Yeah, I've got a bunch of .44 Magnums too. S&W's and Ruger's. My fist was a Model 29 with an 8 3/8ths inch barrel. I put so many rounds out of that I wore out the forcing cone. I then put a 4 inch barrel on it. My next was a Ruger Redhawk with a 7 1/2 barrel that I bought when they first came out. I still have them and added a few more. I rarely shoot or carry these anymore. But they're keepers just the same. .44 Magnums are overkill for self defense purposes. Plus they're too bulky and heavy to carry around all day. When I bought mine I just wanted to go out and make a lot of noise, and feel the concussion of such a powerful handgun. 

Ruger's are built like tanks. They have heavier frames, top straps and beefier barrels. Their cylinder walls are thicker too plus they don't have removable side plates. They're capable of handling 340 grain +P+ Buffalo Bore ammo. Whereas the S&W's are not.


----------



## hassiman (Aug 7, 2021)

desertman said:


> For roll pins you'll need a roll pin punch of the proper size. They have a small dimple on the end that centers the punch on the pin. It's no big deal driving them out. Just don't try and pound them out. You want to tap them out, go a little at a time. You don't have to drive them all the way out, just enough to remove the part. This way it will be easier to drive them back in without having to use a starter punch. A roll pin starter punch has a small hole drilled into the bottom of it which holds the pin steady as you start driving it in. The only time that you want to completely remove pins is if you're refinishing the frame or slide.
> 
> Yeah, I've got a bunch of .44 Magnums too. S&W's and Ruger's. My fist was a Model 29 with an 8 3/8ths inch barrel. I put so many rounds out of that I wore out the forcing cone. I then put a 4 inch barrel on it. My next was a Ruger Redhawk with a 7 1/2 barrel that I bought when they first came out. I still have them and added a few more. I rarely shoot or carry these anymore. But they're keepers just the same. .44 Magnums are overkill for self defense purposes. Plus they're too bulky and heavy to carry around all day. When I bought mine I just wanted to go out and make a lot of noise, and feel the concussion of such a powerful handgun.
> 
> ...


Great collection…. Great guns.
You live in Az?


----------



## desertman (Aug 29, 2013)

hassiman said:


> Great collection…. Great guns.
> You live in Az?


Thank You and indeed I do, amongst the Saguaro's, mountains, canyons, rattlesnakes, and lizards. There's no place like it.


----------



## hassiman (Aug 7, 2021)

desertman said:


> Thank You and indeed I do, amongst the Saguaro's, mountains, canyons, rattlesnakes, and lizards. There's no place like it.
> 
> View attachment 20145
> 
> ...


Is that the mount Lemmon highway?
I was in the UofA Astronomy department for many years. Spent a lot of time on mount Hopkins and Lemon. Grew up next to Westward look dude ranch on Ina Road.
Love the shot of the horned lizard. My favorite little guys.


----------



## desertman (Aug 29, 2013)

hassiman said:


> Is that the mount Lemmon highway?
> I was in the UofA Astronomy department for many years. Spent a lot of time on mount Hopkins and Lemon. Grew up next to Westward look dude ranch on Ina Road.
> Love the shot of the horned lizard. My favorite little guys.

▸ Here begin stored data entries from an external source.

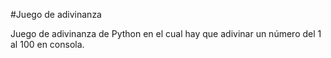 #Juego de adivinanza

Juego de adivinanza de Python en el cual hay que adivinar un número del 1 al 100 en consola.
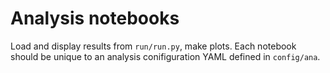 # Analysis notebooks

Load and display results from `run/run.py`, make plots. Each notebook should be unique to an analysis conifiguration YAML defined in `config/ana`.  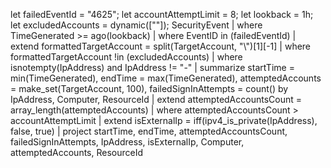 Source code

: let failedEventId = "4625";
let accountAttemptLimit = 8;
let lookback = 1h;
let excludedAccounts = dynamic([""]);
SecurityEvent
| where TimeGenerated >= ago(lookback)
| where EventID in (failedEventId)
| extend formattedTargetAccount = split(TargetAccount, "\\")[1][-1]
| where formattedTargetAccount !in (excludedAccounts)
| where isnotempty(IpAddress) and IpAddress != "-"
| summarize
    startTime = min(TimeGenerated),
    endTime = max(TimeGenerated),
    attemptedAccounts = make_set(TargetAccount, 100),
    failedSignInAttempts = count()
    by
    IpAddress,
    Computer,
    ResourceId
| extend attemptedAccountsCount = array_length(attemptedAccounts)
| where attemptedAccountsCount > accountAttemptLimit
| extend isExternalIp = iff(ipv4_is_private(IpAddress), false, true)
| project
    startTime,
    endTime,
    attemptedAccountsCount,
    failedSignInAttempts,
    IpAddress,
    isExternalIp,
    Computer,
    attemptedAccounts,
    ResourceId
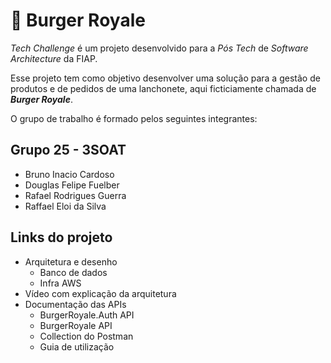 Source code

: # 🍔 Burger Royale

_Tech Challenge_ é um projeto desenvolvido para a _Pós Tech_ de _Software Architecture_ da FIAP.

Esse projeto tem como objetivo desenvolver uma solução para a gestão de produtos e de pedidos de uma lanchonete, aqui ficticiamente chamada de _**Burger Royale**_.

O grupo de trabalho é formado pelos seguintes integrantes:

## Grupo 25 - 3SOAT
* Bruno Inacio Cardoso
* Douglas Felipe Fuelber
* Rafael Rodrigues Guerra
* Raffael Eloi da Silva

## Links do projeto

- Arquitetura e desenho
    - Banco de dados
    - Infra AWS
- Vídeo com explicação da arquitetura
- Documentação das APIs
    - BurgerRoyale.Auth API
    - BurgerRoyale API
    - Collection do Postman
    - Guia de utilização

No that's through the Weaver Mountains, not too far from Wickenburg, south of Yarnell. Mt. Lemmon is northeast of Tucson. Mt. Hopkins is in the Santa Rita Mountains south of Tucson. I'm guessing that you were at the Steward and Fred Whipple Observatories? We have an 8 inch Celestron Schmidt Cassegrain telescope along with a set of 2 inch Televue eyepieces. Arizona's a great place for star gazing that's for sure. I don't think that we'll ever unlock the mysteries of the universe? It's just mind boggling to think that there is no beginning and there is no end. What's outside the observable universe? Are there other's? Are we alone? I don't think that we've been visited by aliens from another galaxy or even from within our own galaxy. The distances between solar systems and galaxies are beyond comprehension, I believe that the odds are against it. You're dealing with light years.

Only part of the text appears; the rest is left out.